What this task involves. Each line below should be repeated exactly as written, with no pictures carried over.

◆ ◆ ◆

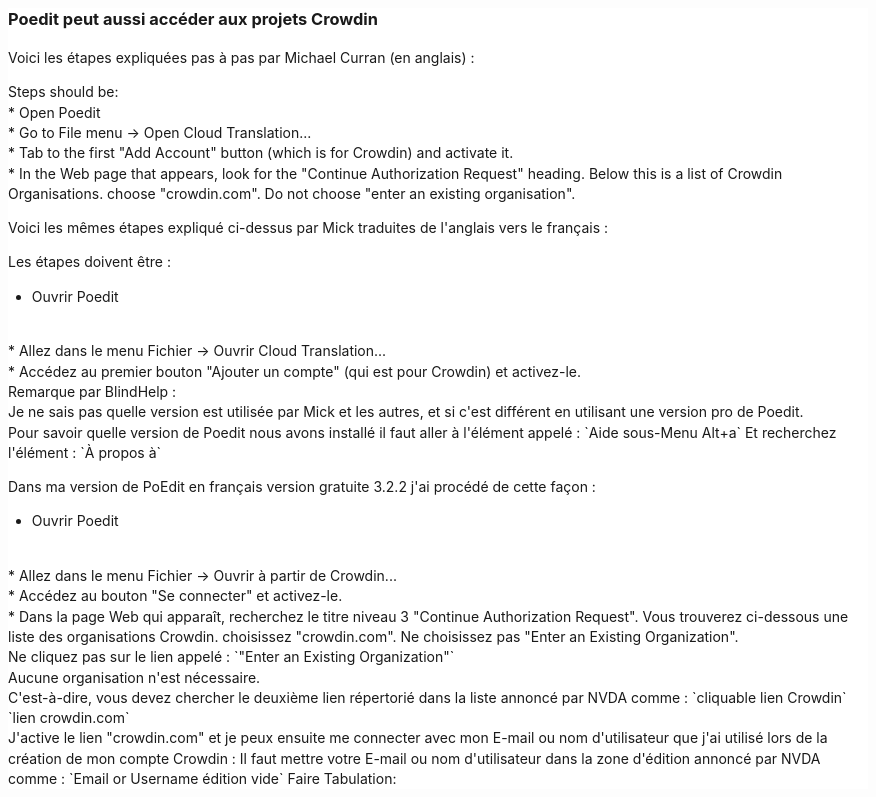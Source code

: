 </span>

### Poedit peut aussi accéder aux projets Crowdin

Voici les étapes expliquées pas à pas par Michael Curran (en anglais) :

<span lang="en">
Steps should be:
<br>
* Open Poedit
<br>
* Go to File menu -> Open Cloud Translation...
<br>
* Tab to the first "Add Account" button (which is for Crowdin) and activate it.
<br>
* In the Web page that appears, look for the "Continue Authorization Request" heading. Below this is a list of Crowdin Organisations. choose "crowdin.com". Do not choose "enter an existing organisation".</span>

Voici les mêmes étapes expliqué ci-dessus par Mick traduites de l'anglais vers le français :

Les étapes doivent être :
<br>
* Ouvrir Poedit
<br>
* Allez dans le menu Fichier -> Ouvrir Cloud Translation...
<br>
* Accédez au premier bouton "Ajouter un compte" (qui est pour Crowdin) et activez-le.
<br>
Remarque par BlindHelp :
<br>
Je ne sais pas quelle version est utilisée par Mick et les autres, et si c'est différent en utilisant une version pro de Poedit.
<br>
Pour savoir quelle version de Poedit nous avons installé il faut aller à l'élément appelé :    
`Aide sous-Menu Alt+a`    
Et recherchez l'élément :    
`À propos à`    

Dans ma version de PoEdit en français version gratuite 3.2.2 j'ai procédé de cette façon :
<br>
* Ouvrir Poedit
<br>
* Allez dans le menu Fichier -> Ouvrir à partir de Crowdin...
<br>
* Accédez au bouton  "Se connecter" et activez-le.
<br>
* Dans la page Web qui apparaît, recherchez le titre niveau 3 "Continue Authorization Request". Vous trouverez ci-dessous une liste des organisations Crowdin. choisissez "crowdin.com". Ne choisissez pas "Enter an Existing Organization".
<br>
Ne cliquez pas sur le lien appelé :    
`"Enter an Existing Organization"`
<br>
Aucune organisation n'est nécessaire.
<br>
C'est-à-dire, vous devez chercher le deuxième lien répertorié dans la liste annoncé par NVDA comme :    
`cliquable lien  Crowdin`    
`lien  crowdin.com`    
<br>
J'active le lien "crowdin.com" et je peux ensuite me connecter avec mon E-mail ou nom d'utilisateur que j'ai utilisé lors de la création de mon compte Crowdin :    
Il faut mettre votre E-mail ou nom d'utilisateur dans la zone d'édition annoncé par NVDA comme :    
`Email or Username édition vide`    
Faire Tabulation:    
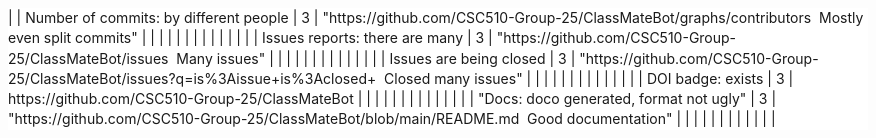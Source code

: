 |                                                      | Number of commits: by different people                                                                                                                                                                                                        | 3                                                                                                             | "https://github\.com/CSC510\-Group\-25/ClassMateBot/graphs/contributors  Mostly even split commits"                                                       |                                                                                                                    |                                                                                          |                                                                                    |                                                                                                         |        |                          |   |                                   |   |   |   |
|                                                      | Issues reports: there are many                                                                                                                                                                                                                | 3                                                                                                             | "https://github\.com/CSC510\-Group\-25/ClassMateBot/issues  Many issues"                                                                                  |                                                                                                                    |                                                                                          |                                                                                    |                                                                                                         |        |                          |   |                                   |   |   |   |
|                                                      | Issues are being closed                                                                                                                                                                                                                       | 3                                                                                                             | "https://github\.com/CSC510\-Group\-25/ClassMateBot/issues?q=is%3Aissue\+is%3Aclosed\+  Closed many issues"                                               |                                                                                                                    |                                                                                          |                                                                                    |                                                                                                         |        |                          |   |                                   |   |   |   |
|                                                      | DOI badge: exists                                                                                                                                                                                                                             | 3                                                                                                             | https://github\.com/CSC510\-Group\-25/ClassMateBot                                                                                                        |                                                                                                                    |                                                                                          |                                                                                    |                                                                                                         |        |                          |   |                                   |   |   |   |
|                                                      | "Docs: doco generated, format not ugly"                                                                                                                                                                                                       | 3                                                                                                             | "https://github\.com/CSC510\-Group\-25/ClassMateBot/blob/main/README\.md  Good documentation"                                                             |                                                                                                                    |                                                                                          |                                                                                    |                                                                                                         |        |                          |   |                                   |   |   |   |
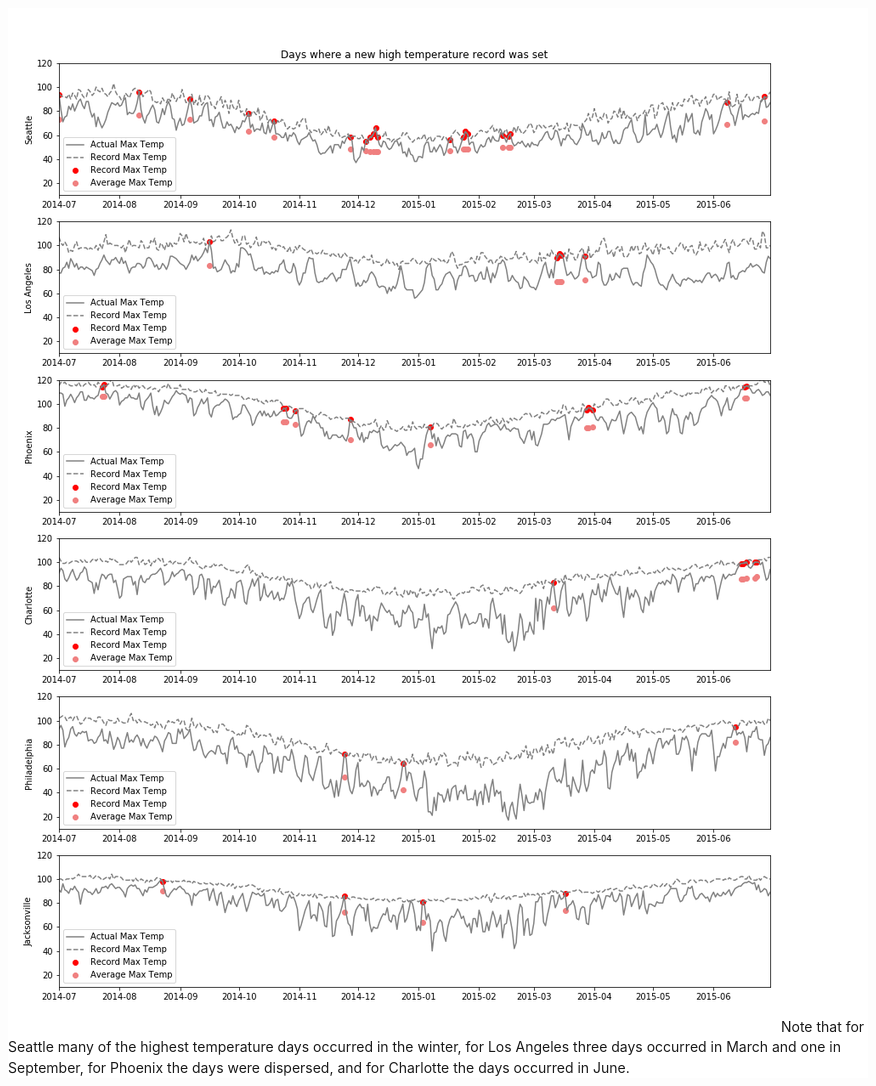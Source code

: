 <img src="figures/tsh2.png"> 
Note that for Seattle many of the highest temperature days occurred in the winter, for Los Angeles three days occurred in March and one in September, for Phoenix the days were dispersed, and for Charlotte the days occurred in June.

◆ ◆ ◆

Output below.
Source code

: </span>

### Poedit peut aussi accéder aux projets Crowdin

Voici les étapes expliquées pas à pas par Michael Curran (en anglais) :

<span lang="en">
Steps should be:
<br>
* Open Poedit
<br>
* Go to File menu -> Open Cloud Translation...
<br>
* Tab to the first "Add Account" button (which is for Crowdin) and activate it.
<br>
* In the Web page that appears, look for the "Continue Authorization Request" heading. Below this is a list of Crowdin Organisations. choose "crowdin.com". Do not choose "enter an existing organisation".</span>

Voici les mêmes étapes expliqué ci-dessus par Mick traduites de l'anglais vers le français :

Les étapes doivent être :
<br>
* Ouvrir Poedit
<br>
* Allez dans le menu Fichier -> Ouvrir Cloud Translation...
<br>
* Accédez au premier bouton "Ajouter un compte" (qui est pour Crowdin) et activez-le.
<br>
Remarque par BlindHelp :
<br>
Je ne sais pas quelle version est utilisée par Mick et les autres, et si c'est différent en utilisant une version pro de Poedit.
<br>
Pour savoir quelle version de Poedit nous avons installé il faut aller à l'élément appelé :    
`Aide sous-Menu Alt+a`    
Et recherchez l'élément :    
`À propos à`    

Dans ma version de PoEdit en français version gratuite 3.2.2 j'ai procédé de cette façon :
<br>
* Ouvrir Poedit
<br>
* Allez dans le menu Fichier -> Ouvrir à partir de Crowdin...
<br>
* Accédez au bouton  "Se connecter" et activez-le.
<br>
* Dans la page Web qui apparaît, recherchez le titre niveau 3 "Continue Authorization Request". Vous trouverez ci-dessous une liste des organisations Crowdin. choisissez "crowdin.com". Ne choisissez pas "Enter an Existing Organization".
<br>
Ne cliquez pas sur le lien appelé :    
`"Enter an Existing Organization"`
<br>
Aucune organisation n'est nécessaire.
<br>
C'est-à-dire, vous devez chercher le deuxième lien répertorié dans la liste annoncé par NVDA comme :    
`cliquable lien  Crowdin`    
`lien  crowdin.com`    
<br>
J'active le lien "crowdin.com" et je peux ensuite me connecter avec mon E-mail ou nom d'utilisateur que j'ai utilisé lors de la création de mon compte Crowdin :    
Il faut mettre votre E-mail ou nom d'utilisateur dans la zone d'édition annoncé par NVDA comme :    
`Email or Username édition vide`    
Faire Tabulation:    
Source code

: |                                                      | Number of commits: by different people                                                                                                                                                                                                        | 3                                                                                                             | "https://github\.com/CSC510\-Group\-25/ClassMateBot/graphs/contributors  Mostly even split commits"                                                       |                                                                                                                    |                                                                                          |                                                                                    |                                                                                                         |        |                          |   |                                   |   |   |   |
|                                                      | Issues reports: there are many                                                                                                                                                                                                                | 3                                                                                                             | "https://github\.com/CSC510\-Group\-25/ClassMateBot/issues  Many issues"                                                                                  |                                                                                                                    |                                                                                          |                                                                                    |                                                                                                         |        |                          |   |                                   |   |   |   |
|                                                      | Issues are being closed                                                                                                                                                                                                                       | 3                                                                                                             | "https://github\.com/CSC510\-Group\-25/ClassMateBot/issues?q=is%3Aissue\+is%3Aclosed\+  Closed many issues"                                               |                                                                                                                    |                                                                                          |                                                                                    |                                                                                                         |        |                          |   |                                   |   |   |   |
|                                                      | DOI badge: exists                                                                                                                                                                                                                             | 3                                                                                                             | https://github\.com/CSC510\-Group\-25/ClassMateBot                                                                                                        |                                                                                                                    |                                                                                          |                                                                                    |                                                                                                         |        |                          |   |                                   |   |   |   |
|                                                      | "Docs: doco generated, format not ugly"                                                                                                                                                                                                       | 3                                                                                                             | "https://github\.com/CSC510\-Group\-25/ClassMateBot/blob/main/README\.md  Good documentation"                                                             |                                                                                                                    |                                                                                          |                                                                                    |                                                                                                         |        |                          |   |                                   |   |   |   |
Source code

: <img src="figures/tsh2.png"> 
Note that for Seattle many of the highest temperature days occurred in the winter, for Los Angeles three days occurred in March and one in September, for Phoenix the days were dispersed, and for Charlotte the days occurred in June.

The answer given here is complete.